*The task*.
The answer is a number and only a number: how many lines of the data include the string "findings"?

The input: Begin

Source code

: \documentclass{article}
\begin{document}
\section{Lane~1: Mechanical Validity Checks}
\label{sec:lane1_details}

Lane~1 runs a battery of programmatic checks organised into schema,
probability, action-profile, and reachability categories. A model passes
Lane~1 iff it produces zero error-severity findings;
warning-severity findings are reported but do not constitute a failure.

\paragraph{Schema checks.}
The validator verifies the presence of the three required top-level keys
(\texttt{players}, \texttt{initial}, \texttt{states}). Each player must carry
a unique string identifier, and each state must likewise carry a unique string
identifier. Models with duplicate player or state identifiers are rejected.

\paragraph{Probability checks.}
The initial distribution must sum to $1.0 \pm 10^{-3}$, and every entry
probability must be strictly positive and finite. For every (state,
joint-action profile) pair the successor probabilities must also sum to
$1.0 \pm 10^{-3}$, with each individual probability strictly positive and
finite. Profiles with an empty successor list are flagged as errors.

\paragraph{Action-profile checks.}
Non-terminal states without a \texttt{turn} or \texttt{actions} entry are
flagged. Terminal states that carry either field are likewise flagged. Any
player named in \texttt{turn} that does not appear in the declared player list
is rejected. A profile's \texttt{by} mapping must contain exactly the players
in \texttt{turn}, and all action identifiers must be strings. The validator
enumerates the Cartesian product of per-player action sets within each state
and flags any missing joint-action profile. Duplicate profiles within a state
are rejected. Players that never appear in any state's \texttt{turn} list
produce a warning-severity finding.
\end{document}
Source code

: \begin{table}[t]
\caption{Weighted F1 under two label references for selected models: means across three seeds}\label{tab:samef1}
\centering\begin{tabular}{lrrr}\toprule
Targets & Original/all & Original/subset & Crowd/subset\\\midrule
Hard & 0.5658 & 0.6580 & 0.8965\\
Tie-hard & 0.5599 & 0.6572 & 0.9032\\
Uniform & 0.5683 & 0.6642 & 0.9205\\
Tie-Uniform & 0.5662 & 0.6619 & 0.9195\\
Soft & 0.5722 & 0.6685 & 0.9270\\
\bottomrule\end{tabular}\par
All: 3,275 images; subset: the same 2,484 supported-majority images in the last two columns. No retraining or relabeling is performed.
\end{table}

The input: End

*Response*.
2